Apreciará algo más sobre construcciones masculinas, siguiendo la genealogía de esta familia: cómo van cambiando sus imaginarios al girar los engranajes que proveen el trabajo y el mass media, frases de Johny Cash y este imperdible consejo para chicanos:

 

Mire, mijo, si a usted le preguntan de dónde es, les dice que es de acá. Les dice Yes y sacude la cabeza. Les dice que Si, señor, que es gringo pero que trabaja bajo el sol… (p. 52).

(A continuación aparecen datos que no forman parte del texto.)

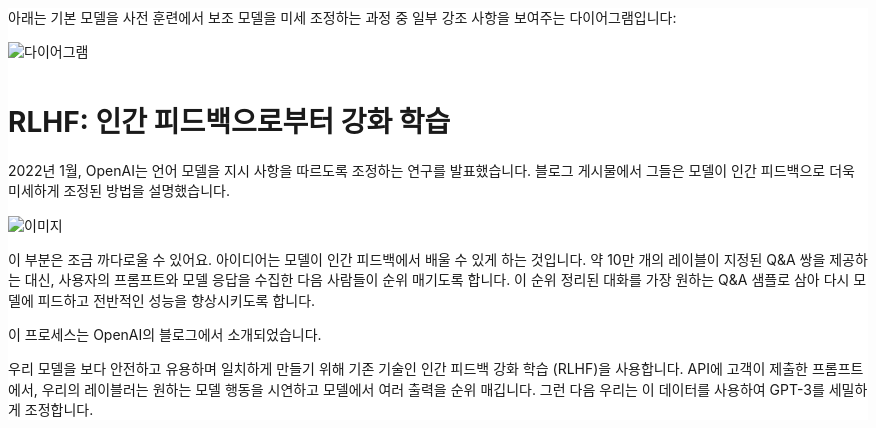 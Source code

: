 

<ins class="adsbygoogle"
     style="display:block"
     data-ad-client="ca-pub-4877378276818686"
     data-ad-slot="1107185301"
     data-ad-format="auto"
     data-full-width-responsive="true"></ins>

<script>
     (adsbygoogle = window.adsbygoogle || []).push({});
</script>

아래는 기본 모델을 사전 훈련에서 보조 모델을 미세 조정하는 과정 중 일부 강조 사항을 보여주는 다이어그램입니다:

![다이어그램](/assets/img/2024-06-22-HowLargeLanguageModelWorksLLMsZero-to-Hero_3.png)

# RLHF: 인간 피드백으로부터 강화 학습

2022년 1월, OpenAI는 언어 모델을 지시 사항을 따르도록 조정하는 연구를 발표했습니다. 블로그 게시물에서 그들은 모델이 인간 피드백으로 더욱 미세하게 조정된 방법을 설명했습니다.



<ins class="adsbygoogle"
     style="display:block"
     data-ad-client="ca-pub-4877378276818686"
     data-ad-slot="1107185301"
     data-ad-format="auto"
     data-full-width-responsive="true"></ins>

<script>
     (adsbygoogle = window.adsbygoogle || []).push({});
</script>

![이미지](/assets/img/2024-06-22-HowLargeLanguageModelWorksLLMsZero-to-Hero_4.png)

이 부분은 조금 까다로울 수 있어요. 아이디어는 모델이 인간 피드백에서 배울 수 있게 하는 것입니다. 약 10만 개의 레이블이 지정된 Q&A 쌍을 제공하는 대신, 사용자의 프롬프트와 모델 응답을 수집한 다음 사람들이 순위 매기도록 합니다. 이 순위 정리된 대화를 가장 원하는 Q&A 샘플로 삼아 다시 모델에 피드하고 전반적인 성능을 향상시키도록 합니다.

이 프로세스는 OpenAI의 블로그에서 소개되었습니다.

우리 모델을 보다 안전하고 유용하며 일치하게 만들기 위해 기존 기술인 인간 피드백 강화 학습 (RLHF)을 사용합니다. API에 고객이 제출한 프롬프트에서, 우리의 레이블러는 원하는 모델 행동을 시연하고 모델에서 여러 출력을 순위 매깁니다. 그런 다음 우리는 이 데이터를 사용하여 GPT-3를 세밀하게 조정합니다.



<ins class="adsbygoogle"
     style="display:block"
     data-ad-client="ca-pub-4877378276818686"
     data-ad-slot="1107185301"
     data-ad-format="auto"
     data-full-width-responsive="true"></ins>

<script>
     (adsbygoogle = window.adsbygoogle || []).push({});
</script>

Debo parar o terminaré contando todo el libro y agotando su paciencia. Haría bien en tenerlo cerca un rato antes de encontrar lugar en su librero. Pensé parecido años atrás, cuando leí Casas enteras temblando (1999), ese raro libro que vino a publicar en México el poeta Jim Bodeen. El que repite sensaciones soy yo; cada uno de estos autores guarda en su libro amor del bueno, ni una cursilería o dureza aparente.

 

 ―Rangel, Luis Fernando: Corridos de caballos. Medusa Editores, México, 2021.

 

 

 

Luis Kimball nació en Chihuahua en 1974. Vivió en Chihuahua, en Veracruz, en la ciudad de México, y ahora reside en Querétaro. Hizo estudios universitarios que no le satisficieron. Se interesa en el conocimiento y escribe desde joven, ha publicado en la revista Solar y en Manual del desierto. Es coautor del poemario Luna de hiel para tres, y autor de Puros de amor. Ha participado en la coordinación de espacios culturales y actualmente coordina el taller literario Escritura al día.